> _PROBLEM REQUIREMENTS_:
The full set of records is to be reproduced verbatim.

> _DATA RECORDS_:
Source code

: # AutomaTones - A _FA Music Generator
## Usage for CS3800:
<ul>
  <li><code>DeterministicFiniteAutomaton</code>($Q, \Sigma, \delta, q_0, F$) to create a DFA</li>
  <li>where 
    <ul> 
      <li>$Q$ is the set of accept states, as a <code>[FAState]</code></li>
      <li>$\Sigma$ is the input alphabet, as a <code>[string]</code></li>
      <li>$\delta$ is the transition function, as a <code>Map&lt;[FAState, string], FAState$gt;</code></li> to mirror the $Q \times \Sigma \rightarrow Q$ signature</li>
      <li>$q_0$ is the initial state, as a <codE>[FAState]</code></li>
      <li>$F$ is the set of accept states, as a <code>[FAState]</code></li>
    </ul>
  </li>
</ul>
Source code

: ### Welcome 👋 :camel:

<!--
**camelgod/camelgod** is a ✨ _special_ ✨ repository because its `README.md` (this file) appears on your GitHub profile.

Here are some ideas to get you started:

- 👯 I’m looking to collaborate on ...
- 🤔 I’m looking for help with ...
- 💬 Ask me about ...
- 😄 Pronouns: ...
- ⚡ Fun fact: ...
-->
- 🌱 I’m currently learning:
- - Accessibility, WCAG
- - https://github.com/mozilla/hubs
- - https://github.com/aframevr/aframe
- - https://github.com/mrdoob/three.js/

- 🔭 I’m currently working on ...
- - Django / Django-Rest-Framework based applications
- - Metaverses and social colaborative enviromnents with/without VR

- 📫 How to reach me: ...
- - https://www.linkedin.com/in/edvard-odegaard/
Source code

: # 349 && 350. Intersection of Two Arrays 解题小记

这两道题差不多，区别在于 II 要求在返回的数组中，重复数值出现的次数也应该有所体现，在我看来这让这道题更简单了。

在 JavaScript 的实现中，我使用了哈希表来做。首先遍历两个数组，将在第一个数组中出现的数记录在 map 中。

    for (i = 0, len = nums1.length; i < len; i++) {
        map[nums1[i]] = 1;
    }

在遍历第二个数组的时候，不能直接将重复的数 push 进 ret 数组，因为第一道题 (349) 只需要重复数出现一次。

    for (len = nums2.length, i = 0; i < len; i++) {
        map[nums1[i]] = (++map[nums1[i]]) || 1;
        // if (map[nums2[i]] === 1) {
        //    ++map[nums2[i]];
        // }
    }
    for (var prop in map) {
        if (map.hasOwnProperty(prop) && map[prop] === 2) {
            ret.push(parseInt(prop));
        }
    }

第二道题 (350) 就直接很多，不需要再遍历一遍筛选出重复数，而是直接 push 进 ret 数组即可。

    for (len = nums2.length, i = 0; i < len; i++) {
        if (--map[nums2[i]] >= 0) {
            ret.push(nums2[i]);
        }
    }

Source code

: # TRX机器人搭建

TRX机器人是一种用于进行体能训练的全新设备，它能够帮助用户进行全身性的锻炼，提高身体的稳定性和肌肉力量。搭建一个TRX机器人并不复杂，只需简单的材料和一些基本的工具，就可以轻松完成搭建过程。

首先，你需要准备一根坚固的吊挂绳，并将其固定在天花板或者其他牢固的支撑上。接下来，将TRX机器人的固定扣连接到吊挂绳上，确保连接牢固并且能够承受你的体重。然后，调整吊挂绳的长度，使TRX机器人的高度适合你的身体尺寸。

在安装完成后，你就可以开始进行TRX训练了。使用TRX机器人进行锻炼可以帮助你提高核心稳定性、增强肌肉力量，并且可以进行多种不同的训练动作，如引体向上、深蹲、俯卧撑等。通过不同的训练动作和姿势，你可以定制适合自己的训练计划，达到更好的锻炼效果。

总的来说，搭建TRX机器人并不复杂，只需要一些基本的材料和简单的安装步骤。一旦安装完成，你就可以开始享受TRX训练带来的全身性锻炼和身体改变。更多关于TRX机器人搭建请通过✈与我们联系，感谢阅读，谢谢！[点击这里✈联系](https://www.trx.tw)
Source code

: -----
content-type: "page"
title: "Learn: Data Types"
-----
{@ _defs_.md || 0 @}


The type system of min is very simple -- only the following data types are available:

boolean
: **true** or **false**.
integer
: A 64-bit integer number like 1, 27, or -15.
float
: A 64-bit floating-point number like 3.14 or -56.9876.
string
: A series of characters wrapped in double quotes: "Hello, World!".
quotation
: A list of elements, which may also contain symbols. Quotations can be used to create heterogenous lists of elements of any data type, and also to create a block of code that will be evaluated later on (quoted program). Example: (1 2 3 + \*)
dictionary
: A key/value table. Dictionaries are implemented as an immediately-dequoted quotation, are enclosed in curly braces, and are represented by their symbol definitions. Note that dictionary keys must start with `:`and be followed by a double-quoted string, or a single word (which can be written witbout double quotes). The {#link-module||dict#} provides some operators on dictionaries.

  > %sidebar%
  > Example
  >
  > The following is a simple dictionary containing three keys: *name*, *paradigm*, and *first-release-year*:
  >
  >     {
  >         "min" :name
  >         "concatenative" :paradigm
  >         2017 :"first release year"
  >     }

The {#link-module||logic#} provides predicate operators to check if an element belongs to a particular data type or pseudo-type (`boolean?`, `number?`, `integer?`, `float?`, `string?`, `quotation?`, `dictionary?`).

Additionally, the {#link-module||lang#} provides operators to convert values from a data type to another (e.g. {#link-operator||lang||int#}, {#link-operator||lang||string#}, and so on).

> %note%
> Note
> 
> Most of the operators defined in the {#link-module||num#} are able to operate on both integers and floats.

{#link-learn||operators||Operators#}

> _THE ANSWER_:
Source code

: # AutomaTones - A _FA Music Generator
## Usage for CS3800:
<ul>
  <li><code>DeterministicFiniteAutomaton</code>($Q, \Sigma, \delta, q_0, F$) to create a DFA</li>
  <li>where 
    <ul> 
      <li>$Q$ is the set of accept states, as a <code>[FAState]</code></li>
      <li>$\Sigma$ is the input alphabet, as a <code>[string]</code></li>
      <li>$\delta$ is the transition function, as a <code>Map&lt;[FAState, string], FAState$gt;</code></li> to mirror the $Q \times \Sigma \rightarrow Q$ signature</li>
      <li>$q_0$ is the initial state, as a <codE>[FAState]</code></li>
      <li>$F$ is the set of accept states, as a <code>[FAState]</code></li>
    </ul>
  </li>
</ul>
Source code

: ### Welcome 👋 :camel:

<!--
**camelgod/camelgod** is a ✨ _special_ ✨ repository because its `README.md` (this file) appears on your GitHub profile.

Here are some ideas to get you started:

- 👯 I’m looking to collaborate on ...
- 🤔 I’m looking for help with ...
- 💬 Ask me about ...
- 😄 Pronouns: ...
- ⚡ Fun fact: ...
-->
- 🌱 I’m currently learning:
- - Accessibility, WCAG
- - https://github.com/mozilla/hubs
- - https://github.com/aframevr/aframe
- - https://github.com/mrdoob/three.js/

- 🔭 I’m currently working on ...
- - Django / Django-Rest-Framework based applications
- - Metaverses and social colaborative enviromnents with/without VR

- 📫 How to reach me: ...
- - https://www.linkedin.com/in/edvard-odegaard/
Source code

: # 349 && 350. Intersection of Two Arrays 解题小记

这两道题差不多，区别在于 II 要求在返回的数组中，重复数值出现的次数也应该有所体现，在我看来这让这道题更简单了。

在 JavaScript 的实现中，我使用了哈希表来做。首先遍历两个数组，将在第一个数组中出现的数记录在 map 中。

    for (i = 0, len = nums1.length; i < len; i++) {
        map[nums1[i]] = 1;
    }

在遍历第二个数组的时候，不能直接将重复的数 push 进 ret 数组，因为第一道题 (349) 只需要重复数出现一次。

    for (len = nums2.length, i = 0; i < len; i++) {
        map[nums1[i]] = (++map[nums1[i]]) || 1;
        // if (map[nums2[i]] === 1) {
        //    ++map[nums2[i]];
        // }
    }
    for (var prop in map) {
        if (map.hasOwnProperty(prop) && map[prop] === 2) {
            ret.push(parseInt(prop));
        }
    }

第二道题 (350) 就直接很多，不需要再遍历一遍筛选出重复数，而是直接 push 进 ret 数组即可。

    for (len = nums2.length, i = 0; i < len; i++) {
        if (--map[nums2[i]] >= 0) {
            ret.push(nums2[i]);
        }
    }

Source code

: # TRX机器人搭建

TRX机器人是一种用于进行体能训练的全新设备，它能够帮助用户进行全身性的锻炼，提高身体的稳定性和肌肉力量。搭建一个TRX机器人并不复杂，只需简单的材料和一些基本的工具，就可以轻松完成搭建过程。

首先，你需要准备一根坚固的吊挂绳，并将其固定在天花板或者其他牢固的支撑上。接下来，将TRX机器人的固定扣连接到吊挂绳上，确保连接牢固并且能够承受你的体重。然后，调整吊挂绳的长度，使TRX机器人的高度适合你的身体尺寸。

在安装完成后，你就可以开始进行TRX训练了。使用TRX机器人进行锻炼可以帮助你提高核心稳定性、增强肌肉力量，并且可以进行多种不同的训练动作，如引体向上、深蹲、俯卧撑等。通过不同的训练动作和姿势，你可以定制适合自己的训练计划，达到更好的锻炼效果。

总的来说，搭建TRX机器人并不复杂，只需要一些基本的材料和简单的安装步骤。一旦安装完成，你就可以开始享受TRX训练带来的全身性锻炼和身体改变。更多关于TRX机器人搭建请通过✈与我们联系，感谢阅读，谢谢！[点击这里✈联系](https://www.trx.tw)
Source code

: -----
content-type: "page"
title: "Learn: Data Types"
-----
{@ _defs_.md || 0 @}


The type system of min is very simple -- only the following data types are available:

boolean
: **true** or **false**.
integer
: A 64-bit integer number like 1, 27, or -15.
float
: A 64-bit floating-point number like 3.14 or -56.9876.
string
: A series of characters wrapped in double quotes: "Hello, World!".
quotation
: A list of elements, which may also contain symbols. Quotations can be used to create heterogenous lists of elements of any data type, and also to create a block of code that will be evaluated later on (quoted program). Example: (1 2 3 + \*)
dictionary
: A key/value table. Dictionaries are implemented as an immediately-dequoted quotation, are enclosed in curly braces, and are represented by their symbol definitions. Note that dictionary keys must start with `:`and be followed by a double-quoted string, or a single word (which can be written witbout double quotes). The {#link-module||dict#} provides some operators on dictionaries.

  > %sidebar%
  > Example
  >
  > The following is a simple dictionary containing three keys: *name*, *paradigm*, and *first-release-year*:
  >
  >     {
  >         "min" :name
  >         "concatenative" :paradigm
  >         2017 :"first release year"
  >     }

The {#link-module||logic#} provides predicate operators to check if an element belongs to a particular data type or pseudo-type (`boolean?`, `number?`, `integer?`, `float?`, `string?`, `quotation?`, `dictionary?`).

Additionally, the {#link-module||lang#} provides operators to convert values from a data type to another (e.g. {#link-operator||lang||int#}, {#link-operator||lang||string#}, and so on).

> %note%
> Note
> 
> Most of the operators defined in the {#link-module||num#} are able to operate on both integers and floats.

{#link-learn||operators||Operators#}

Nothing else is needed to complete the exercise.